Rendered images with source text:

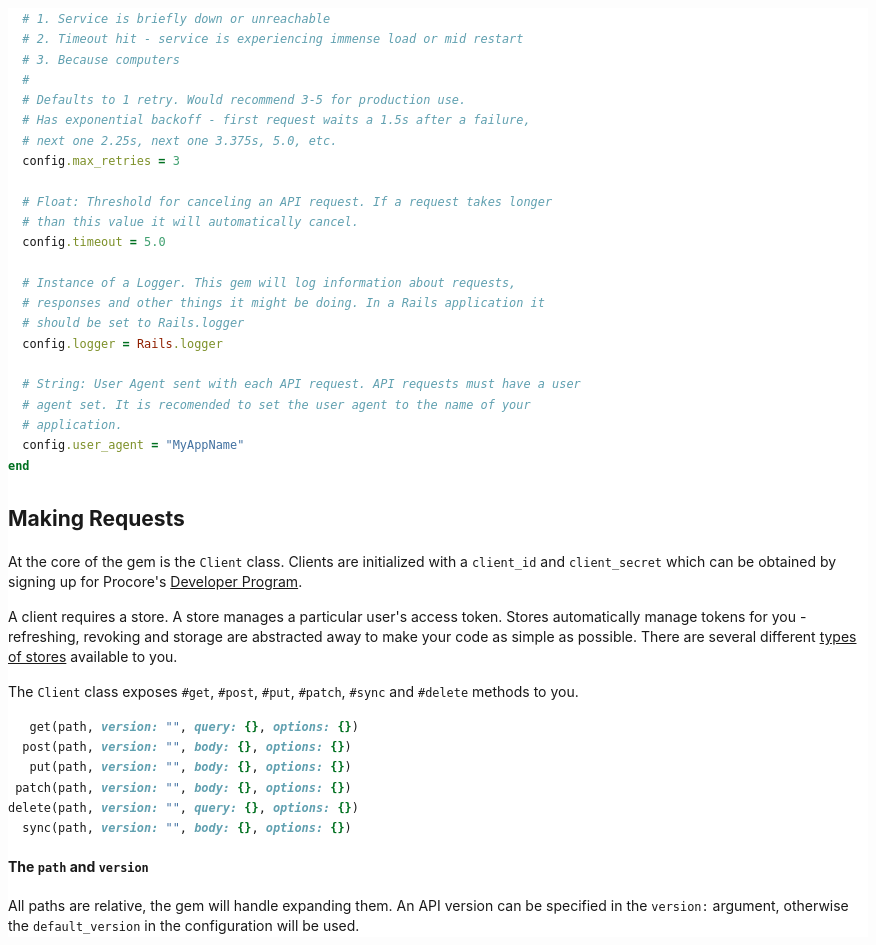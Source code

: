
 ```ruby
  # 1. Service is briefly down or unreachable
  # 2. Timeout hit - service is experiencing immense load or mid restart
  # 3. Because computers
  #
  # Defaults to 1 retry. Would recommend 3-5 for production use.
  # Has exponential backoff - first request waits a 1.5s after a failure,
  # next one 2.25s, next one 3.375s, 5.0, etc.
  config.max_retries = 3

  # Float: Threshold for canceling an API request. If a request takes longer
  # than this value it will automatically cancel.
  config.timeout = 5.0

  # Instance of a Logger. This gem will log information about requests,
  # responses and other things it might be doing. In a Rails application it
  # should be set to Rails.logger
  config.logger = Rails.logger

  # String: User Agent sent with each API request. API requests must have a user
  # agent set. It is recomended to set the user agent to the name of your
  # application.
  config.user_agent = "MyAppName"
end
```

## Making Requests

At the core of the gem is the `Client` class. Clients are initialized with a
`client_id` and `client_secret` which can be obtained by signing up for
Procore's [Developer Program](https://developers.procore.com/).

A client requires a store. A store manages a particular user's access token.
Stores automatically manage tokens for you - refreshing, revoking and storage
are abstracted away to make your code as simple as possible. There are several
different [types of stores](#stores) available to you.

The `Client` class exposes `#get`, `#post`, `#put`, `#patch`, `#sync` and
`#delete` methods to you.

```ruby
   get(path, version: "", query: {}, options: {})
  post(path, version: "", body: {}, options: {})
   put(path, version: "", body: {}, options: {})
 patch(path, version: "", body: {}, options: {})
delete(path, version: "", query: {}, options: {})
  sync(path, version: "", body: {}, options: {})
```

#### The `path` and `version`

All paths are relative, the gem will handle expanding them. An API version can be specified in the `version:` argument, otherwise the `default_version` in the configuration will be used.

■ Task goal
Tally every line above that has the word "options", and report the total with no other words.

■ Your response
6